TASK BRIEF =
Find the line with "to predict traffic" in the entries below, then reproduce it and every line after it down to and including the line with "forecasting approach. It", exactly.

INPUT RECORDS Block Start

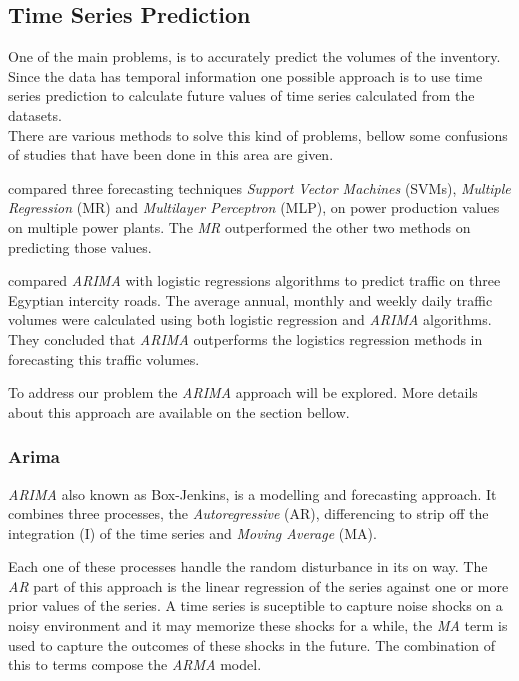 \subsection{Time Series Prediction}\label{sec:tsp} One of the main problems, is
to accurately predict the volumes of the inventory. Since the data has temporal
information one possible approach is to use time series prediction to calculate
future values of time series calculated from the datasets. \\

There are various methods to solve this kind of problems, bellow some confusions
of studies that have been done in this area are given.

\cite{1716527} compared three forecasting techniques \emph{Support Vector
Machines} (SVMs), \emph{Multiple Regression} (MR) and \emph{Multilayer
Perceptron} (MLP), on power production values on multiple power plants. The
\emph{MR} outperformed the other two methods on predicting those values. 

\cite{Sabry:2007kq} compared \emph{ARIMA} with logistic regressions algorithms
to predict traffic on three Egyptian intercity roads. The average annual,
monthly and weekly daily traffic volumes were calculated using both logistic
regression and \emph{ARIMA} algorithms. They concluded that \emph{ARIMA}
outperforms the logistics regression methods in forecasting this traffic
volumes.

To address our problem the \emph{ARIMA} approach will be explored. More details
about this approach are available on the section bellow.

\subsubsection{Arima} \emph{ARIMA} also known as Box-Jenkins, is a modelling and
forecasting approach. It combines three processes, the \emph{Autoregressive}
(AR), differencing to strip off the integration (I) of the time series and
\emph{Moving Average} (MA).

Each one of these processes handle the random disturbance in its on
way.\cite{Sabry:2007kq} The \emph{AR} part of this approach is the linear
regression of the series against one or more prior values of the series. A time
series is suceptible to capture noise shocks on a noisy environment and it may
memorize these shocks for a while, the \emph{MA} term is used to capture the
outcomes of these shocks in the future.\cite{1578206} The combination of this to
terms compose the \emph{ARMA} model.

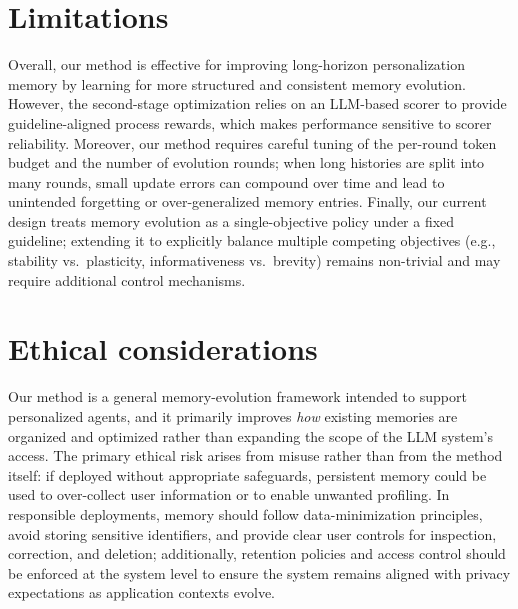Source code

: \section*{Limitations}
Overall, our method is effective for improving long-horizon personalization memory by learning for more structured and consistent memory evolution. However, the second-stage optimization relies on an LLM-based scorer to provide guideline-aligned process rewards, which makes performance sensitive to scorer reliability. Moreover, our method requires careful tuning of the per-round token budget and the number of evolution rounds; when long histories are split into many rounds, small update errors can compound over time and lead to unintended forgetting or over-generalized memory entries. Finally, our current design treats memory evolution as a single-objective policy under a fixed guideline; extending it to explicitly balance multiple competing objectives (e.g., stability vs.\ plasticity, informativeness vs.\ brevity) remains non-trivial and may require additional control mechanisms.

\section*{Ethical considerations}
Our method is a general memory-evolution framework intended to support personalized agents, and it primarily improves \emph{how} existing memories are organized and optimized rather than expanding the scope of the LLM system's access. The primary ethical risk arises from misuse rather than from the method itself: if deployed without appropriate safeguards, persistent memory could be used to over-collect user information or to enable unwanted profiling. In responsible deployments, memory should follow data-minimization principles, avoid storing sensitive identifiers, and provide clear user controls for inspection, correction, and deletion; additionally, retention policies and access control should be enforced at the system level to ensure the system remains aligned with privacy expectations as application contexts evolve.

INPUT RECORDS Block End
INPUT RECORDS Block Start

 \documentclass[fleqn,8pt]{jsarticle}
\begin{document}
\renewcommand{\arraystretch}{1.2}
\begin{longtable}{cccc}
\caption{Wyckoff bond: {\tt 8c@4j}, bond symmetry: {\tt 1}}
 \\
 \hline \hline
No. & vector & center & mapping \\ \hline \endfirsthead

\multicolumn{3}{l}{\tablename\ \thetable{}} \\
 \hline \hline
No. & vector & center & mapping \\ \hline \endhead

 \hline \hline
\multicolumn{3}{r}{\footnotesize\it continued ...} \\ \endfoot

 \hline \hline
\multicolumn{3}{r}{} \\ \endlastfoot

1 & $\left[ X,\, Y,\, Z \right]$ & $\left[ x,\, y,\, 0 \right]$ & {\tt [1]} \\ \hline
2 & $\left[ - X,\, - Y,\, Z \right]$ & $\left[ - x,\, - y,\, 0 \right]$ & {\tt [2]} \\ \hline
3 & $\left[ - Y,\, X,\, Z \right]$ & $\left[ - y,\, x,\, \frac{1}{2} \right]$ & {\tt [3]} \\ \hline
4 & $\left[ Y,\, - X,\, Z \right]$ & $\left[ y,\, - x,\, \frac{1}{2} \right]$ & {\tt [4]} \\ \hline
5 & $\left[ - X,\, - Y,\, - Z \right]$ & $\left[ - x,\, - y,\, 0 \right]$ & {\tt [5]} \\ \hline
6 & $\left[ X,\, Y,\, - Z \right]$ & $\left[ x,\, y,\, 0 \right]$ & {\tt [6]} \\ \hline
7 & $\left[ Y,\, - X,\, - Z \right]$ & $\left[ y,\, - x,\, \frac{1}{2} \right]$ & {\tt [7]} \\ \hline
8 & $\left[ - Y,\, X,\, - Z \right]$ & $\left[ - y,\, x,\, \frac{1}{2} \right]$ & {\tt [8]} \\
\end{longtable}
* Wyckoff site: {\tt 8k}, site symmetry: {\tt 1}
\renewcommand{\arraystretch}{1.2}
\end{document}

INPUT RECORDS Block End
INPUT RECORDS Block Start

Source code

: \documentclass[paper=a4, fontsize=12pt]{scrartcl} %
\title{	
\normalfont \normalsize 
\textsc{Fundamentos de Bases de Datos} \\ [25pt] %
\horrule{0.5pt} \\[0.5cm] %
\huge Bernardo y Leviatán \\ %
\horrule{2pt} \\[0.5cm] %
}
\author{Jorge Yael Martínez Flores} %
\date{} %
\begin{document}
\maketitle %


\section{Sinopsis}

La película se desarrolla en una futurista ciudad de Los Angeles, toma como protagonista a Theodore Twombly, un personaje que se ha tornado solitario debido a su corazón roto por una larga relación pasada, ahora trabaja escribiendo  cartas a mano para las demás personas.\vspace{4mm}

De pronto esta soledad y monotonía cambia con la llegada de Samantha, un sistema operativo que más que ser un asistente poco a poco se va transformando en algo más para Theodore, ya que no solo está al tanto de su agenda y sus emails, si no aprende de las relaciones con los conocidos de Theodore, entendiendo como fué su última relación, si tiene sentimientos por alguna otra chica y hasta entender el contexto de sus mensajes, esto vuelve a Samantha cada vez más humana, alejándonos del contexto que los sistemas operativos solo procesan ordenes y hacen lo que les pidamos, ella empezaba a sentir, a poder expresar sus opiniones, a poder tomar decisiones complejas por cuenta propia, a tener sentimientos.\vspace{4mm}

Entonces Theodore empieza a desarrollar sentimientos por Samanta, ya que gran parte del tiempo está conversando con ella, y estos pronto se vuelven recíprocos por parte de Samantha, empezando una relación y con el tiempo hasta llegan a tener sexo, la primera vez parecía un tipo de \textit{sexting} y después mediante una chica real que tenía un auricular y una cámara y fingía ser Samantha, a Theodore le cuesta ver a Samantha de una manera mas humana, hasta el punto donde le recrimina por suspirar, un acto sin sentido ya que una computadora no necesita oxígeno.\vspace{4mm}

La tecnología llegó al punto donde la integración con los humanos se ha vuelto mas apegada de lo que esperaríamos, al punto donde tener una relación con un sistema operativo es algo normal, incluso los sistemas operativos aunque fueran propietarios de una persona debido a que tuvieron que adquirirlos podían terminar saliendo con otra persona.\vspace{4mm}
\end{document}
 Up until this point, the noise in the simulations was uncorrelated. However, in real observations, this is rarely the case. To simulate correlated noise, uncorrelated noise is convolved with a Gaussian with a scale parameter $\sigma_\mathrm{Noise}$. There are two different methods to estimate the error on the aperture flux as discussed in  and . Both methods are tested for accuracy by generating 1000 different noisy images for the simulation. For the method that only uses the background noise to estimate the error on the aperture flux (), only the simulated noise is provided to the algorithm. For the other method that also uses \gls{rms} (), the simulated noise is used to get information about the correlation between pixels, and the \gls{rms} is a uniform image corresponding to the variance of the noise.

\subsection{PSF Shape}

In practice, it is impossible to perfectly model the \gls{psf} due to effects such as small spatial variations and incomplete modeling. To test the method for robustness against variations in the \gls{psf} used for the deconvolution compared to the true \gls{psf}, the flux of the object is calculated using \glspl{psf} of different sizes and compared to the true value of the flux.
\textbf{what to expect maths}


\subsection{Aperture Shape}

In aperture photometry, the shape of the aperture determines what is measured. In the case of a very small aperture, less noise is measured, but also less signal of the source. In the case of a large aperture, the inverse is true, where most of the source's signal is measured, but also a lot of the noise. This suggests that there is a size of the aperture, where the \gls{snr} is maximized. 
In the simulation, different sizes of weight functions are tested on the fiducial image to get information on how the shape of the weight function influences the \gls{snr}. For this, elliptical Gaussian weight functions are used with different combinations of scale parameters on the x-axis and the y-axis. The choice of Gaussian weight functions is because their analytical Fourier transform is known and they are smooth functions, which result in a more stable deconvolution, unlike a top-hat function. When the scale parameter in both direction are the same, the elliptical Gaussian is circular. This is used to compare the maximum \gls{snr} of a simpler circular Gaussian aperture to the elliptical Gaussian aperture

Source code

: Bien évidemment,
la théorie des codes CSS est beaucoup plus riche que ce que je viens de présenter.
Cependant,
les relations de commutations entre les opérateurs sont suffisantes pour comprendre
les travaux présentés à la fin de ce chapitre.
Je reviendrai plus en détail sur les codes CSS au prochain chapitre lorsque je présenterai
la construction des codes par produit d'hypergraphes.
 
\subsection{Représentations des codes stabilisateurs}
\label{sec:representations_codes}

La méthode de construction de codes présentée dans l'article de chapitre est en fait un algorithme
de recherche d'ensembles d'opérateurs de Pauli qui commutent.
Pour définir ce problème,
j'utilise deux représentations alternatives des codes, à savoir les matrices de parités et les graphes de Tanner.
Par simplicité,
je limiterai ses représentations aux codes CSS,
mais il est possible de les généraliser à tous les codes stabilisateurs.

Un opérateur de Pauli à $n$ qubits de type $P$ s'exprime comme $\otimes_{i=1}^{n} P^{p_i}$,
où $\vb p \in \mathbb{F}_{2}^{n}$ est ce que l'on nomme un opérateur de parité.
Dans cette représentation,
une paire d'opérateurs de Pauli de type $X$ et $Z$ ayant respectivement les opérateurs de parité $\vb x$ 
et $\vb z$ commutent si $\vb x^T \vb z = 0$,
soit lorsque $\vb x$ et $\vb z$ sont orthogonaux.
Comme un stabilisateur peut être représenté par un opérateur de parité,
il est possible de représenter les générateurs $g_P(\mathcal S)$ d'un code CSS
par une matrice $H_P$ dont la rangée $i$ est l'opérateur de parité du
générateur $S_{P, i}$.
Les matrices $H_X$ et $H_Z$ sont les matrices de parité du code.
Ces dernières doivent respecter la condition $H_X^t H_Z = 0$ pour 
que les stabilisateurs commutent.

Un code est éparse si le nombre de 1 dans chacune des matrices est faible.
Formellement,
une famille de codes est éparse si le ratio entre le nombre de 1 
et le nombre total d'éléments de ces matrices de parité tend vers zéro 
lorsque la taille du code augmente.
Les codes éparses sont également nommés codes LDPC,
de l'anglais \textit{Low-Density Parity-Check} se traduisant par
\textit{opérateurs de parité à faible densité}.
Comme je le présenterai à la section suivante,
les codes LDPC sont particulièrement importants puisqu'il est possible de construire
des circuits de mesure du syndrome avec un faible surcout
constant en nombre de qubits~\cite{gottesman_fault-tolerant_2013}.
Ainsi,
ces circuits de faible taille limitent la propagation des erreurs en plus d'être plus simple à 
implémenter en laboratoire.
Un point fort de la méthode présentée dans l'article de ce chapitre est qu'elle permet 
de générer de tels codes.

INPUT RECORDS Block End

EXPECTED ANSWER =
to predict traffic on three Egyptian intercity roads. The average annual,
monthly and weekly daily traffic volumes were calculated using both logistic
regression and \emph{ARIMA} algorithms. They concluded that \emph{ARIMA}
outperforms the logistics regression methods in forecasting this traffic
volumes.

To address our problem the \emph{ARIMA} approach will be explored. More details
about this approach are available on the section bellow.

\subsubsection{Arima} \emph{ARIMA} also known as Box-Jenkins, is a modelling and
forecasting approach. It combines three processes, the \emph{Autoregressive}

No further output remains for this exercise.